Steven Coutre, MD: The treatment of CLL is really undergoing a transformative period, largely because of these new oral agents. They’re really targeted therapies rather than traditional chemotherapy or chemoimmunotherapy. So, in the last several years, we’ve seen an acceleration of the development of these drugs and broader use of them.
In terms of up-front therapy, we’ll often break down patients into several groups; perhaps an older patient versus a younger patient. Sometimes, we also differentiate by fitness, meaning how well they might be able to tolerate a given therapy. But one thing to keep in mind is that for CLL, the average patient at diagnosis is over 70, so I guess you’d call that older. Some would disagree. For that typical patient, in the past, perhaps we might not consider as aggressive a treatment regimen. Certainly, if patients were less fit, we would choose agents based on those criteria. I think those boundaries are blurring a bit now because newer agents, drugs like ibrutinib, are very well tolerated. And so, you could consider giving them to older patients, the patients who are less fit. And, of course, there is nothing wrong with giving it to a younger patient who’s fit either.
Our standard approach, traditionally for treating CLL, whether in the frontline setting or in the relapsed setting, has been chemotherapy or chemoimmunotherapy.
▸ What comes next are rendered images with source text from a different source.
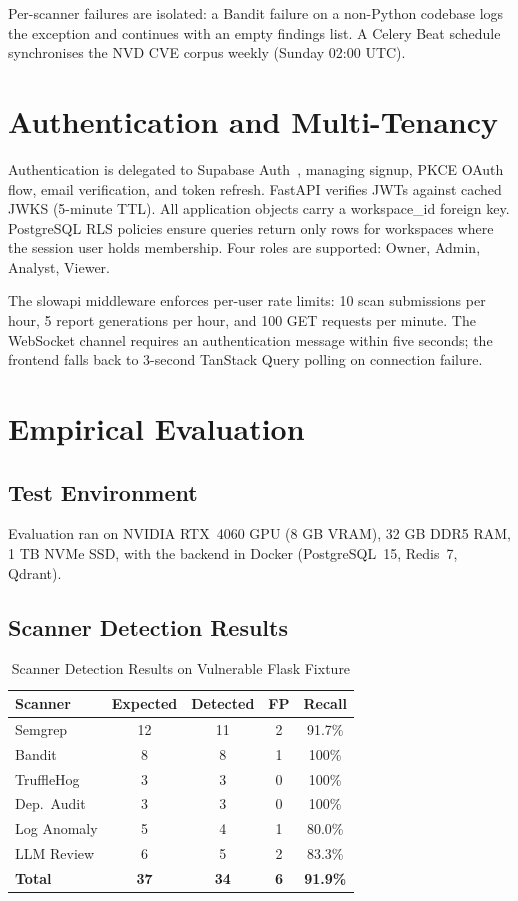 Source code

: \documentclass[conference]{IEEEtran}
\begin{document}
Per-scanner failures are isolated: a Bandit failure on a non-Python
codebase logs the exception and continues with an empty findings list.
A Celery Beat schedule synchronises the NVD CVE corpus weekly (Sunday
02:00 UTC).

\section{Authentication and Multi-Tenancy}
\label{sec:auth}

Authentication is delegated to Supabase Auth~\cite{supabase}, managing
signup, PKCE OAuth flow, email verification, and token refresh. FastAPI
verifies JWTs against cached JWKS (5-minute TTL). All application
objects carry a workspace\_id foreign key. PostgreSQL RLS policies ensure
queries return only rows for workspaces where the session user holds
membership. Four roles are supported: Owner, Admin, Analyst, Viewer.

The slowapi middleware enforces per-user rate limits: 10 scan submissions
per hour, 5 report generations per hour, and 100 GET requests per minute.
The WebSocket channel requires an authentication message within five
seconds; the frontend falls back to 3-second TanStack Query polling on
connection failure.

\section{Empirical Evaluation}
\label{sec:eval}

\subsection{Test Environment}
Evaluation ran on NVIDIA RTX~4060 GPU (8 GB VRAM), 32 GB DDR5 RAM, 1 TB
NVMe SSD, with the backend in Docker (PostgreSQL~15, Redis~7, Qdrant).

\subsection{Scanner Detection Results}

\begin{table}[htbp]
\centering
\caption{Scanner Detection Results on Vulnerable Flask Fixture}
\label{tab:scanner}
\scriptsize
\begin{tabular}{@{}lcccc@{}}
\toprule
\textbf{Scanner} & \textbf{Expected} & \textbf{Detected} & \textbf{FP} & \textbf{Recall} \\
\midrule
Semgrep      & 12 & 11 & 2 & 91.7\% \\
Bandit       &  8 &  8 & 1 & 100\%  \\
TruffleHog   &  3 &  3 & 0 & 100\%  \\
Dep.\ Audit  &  3 &  3 & 0 & 100\%  \\
Log Anomaly  &  5 &  4 & 1 & 80.0\% \\
LLM Review   &  6 &  5 & 2 & 83.3\% \\
\midrule
\textbf{Total} & \textbf{37} & \textbf{34} & \textbf{6} & \textbf{91.9\%} \\
\bottomrule
\end{tabular}
\end{table}
\end{document}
Combination therapy has become much more relevant. The immunotherapy aspect is usually an antibody, like rituximab, used in combination. And so, for example, we have several very standard regimens—bendamustine and rituximab, and the FCR regimen, fludarabine/Cytoxan/rituximab. And those were often our choices. For older patients, our choices were perhaps a single-agent therapy, like chlorambucil alone or maybe chlorambucil plus rituximab. And we’ve had another antibody approved for use in CLL, as well: obinutuzumab with an older drug, ofatumumab. So, there are different choices. And how you combine those and how you sequence them is quite variable.
And I think now, with newer oral agents that are extremely effective and also very well tolerated, we’re going to see that all change. In the relapsed setting, for patients who’ve already had standard chemoimmunotherapy, there’s generally no reason not to use a drug like ibrutinib. If you repeat a chemoimmunotherapy regimen or give one that’s a little different, you often have fewer patients respond and that response duration is shorter. So, you’re still going to be facing that issue down the road. Whereas with a drug like ibrutinib, right now, we’re getting very prolonged responses, and we may be able to continue to manage patients for many years with that approach. I think, especially as we get more data in direct comparison to some of our chemoimmunotherapy regimens, we’ll see increasing use of ibrutinib, for example.